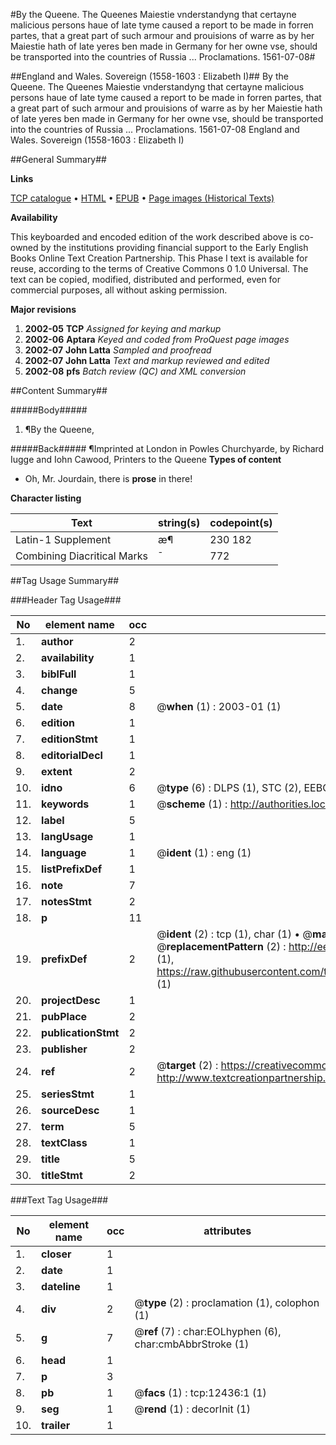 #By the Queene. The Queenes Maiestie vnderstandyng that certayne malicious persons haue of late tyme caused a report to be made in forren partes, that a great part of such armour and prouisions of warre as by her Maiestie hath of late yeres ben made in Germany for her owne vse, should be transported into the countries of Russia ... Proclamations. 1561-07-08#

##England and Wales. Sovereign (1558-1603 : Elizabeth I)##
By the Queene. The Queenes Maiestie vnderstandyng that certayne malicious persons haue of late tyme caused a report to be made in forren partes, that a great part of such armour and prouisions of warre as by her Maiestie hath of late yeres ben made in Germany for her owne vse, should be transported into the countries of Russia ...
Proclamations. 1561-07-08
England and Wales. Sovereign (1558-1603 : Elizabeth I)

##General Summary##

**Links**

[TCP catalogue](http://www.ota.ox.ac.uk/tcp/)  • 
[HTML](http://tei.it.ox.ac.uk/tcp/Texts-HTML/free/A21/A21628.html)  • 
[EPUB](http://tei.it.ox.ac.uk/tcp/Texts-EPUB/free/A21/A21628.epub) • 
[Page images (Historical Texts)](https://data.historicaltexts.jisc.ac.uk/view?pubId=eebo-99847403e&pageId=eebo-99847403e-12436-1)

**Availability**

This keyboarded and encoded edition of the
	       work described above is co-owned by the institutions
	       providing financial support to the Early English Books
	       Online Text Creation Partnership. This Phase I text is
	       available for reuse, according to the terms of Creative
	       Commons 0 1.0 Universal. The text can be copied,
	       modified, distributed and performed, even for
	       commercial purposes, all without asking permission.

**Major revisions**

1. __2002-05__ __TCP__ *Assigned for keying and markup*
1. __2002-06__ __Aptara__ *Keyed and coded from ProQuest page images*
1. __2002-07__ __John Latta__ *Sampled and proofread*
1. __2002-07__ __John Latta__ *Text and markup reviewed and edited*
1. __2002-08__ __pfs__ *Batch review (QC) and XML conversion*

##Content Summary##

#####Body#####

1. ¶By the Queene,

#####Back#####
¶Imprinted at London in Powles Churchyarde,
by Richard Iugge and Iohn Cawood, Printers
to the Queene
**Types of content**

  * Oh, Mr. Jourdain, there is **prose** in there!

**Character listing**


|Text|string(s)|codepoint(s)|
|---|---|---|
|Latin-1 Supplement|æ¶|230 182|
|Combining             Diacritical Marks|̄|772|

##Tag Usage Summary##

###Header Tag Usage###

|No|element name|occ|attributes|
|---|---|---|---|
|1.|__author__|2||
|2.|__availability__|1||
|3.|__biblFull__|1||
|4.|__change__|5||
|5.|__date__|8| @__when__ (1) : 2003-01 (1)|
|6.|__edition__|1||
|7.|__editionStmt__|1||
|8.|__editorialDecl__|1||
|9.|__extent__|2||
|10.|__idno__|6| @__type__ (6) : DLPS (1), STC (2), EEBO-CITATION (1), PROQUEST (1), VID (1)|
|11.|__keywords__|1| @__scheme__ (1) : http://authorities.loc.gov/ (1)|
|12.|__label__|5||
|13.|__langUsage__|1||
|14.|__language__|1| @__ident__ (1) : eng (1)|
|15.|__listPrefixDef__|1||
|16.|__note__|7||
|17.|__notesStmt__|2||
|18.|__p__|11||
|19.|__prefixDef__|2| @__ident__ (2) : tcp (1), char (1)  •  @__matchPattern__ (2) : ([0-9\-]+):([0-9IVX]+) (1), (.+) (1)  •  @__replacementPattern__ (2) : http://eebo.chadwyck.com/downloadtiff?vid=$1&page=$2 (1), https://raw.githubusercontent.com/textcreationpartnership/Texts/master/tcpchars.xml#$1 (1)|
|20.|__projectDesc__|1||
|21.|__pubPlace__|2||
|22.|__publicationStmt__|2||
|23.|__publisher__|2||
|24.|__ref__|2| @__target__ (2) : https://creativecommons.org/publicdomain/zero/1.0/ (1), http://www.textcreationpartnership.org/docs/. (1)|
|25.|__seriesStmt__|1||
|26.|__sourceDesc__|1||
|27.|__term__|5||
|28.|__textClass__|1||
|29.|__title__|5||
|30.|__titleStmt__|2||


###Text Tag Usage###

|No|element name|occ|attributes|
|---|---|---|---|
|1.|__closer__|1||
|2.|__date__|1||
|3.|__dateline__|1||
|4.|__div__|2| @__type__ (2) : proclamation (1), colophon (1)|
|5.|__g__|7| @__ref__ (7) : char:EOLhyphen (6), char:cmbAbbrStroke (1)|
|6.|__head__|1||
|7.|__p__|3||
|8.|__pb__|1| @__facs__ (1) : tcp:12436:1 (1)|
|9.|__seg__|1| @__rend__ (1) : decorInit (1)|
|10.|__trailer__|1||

==

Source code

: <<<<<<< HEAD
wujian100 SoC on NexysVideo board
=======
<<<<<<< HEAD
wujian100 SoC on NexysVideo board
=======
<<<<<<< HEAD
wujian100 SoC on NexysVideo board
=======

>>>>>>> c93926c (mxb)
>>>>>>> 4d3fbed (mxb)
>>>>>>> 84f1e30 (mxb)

WORK INSTRUCTION:
Starting at the line above that holds "#By the Queene.", repeat every line exactly down to and including the line that holds "##England and Wales.", then stop. Do not carry over any pictures.

WORKED SOLUTION:
 #By the Queene. The Queenes Maiestie vnderstandyng that certayne malicious persons haue of late tyme caused a report to be made in forren partes, that a great part of such armour and prouisions of warre as by her Maiestie hath of late yeres ben made in Germany for her owne vse, should be transported into the countries of Russia ... Proclamations. 1561-07-08#

##England and Wales. Sovereign (1558-1603 : Elizabeth I)##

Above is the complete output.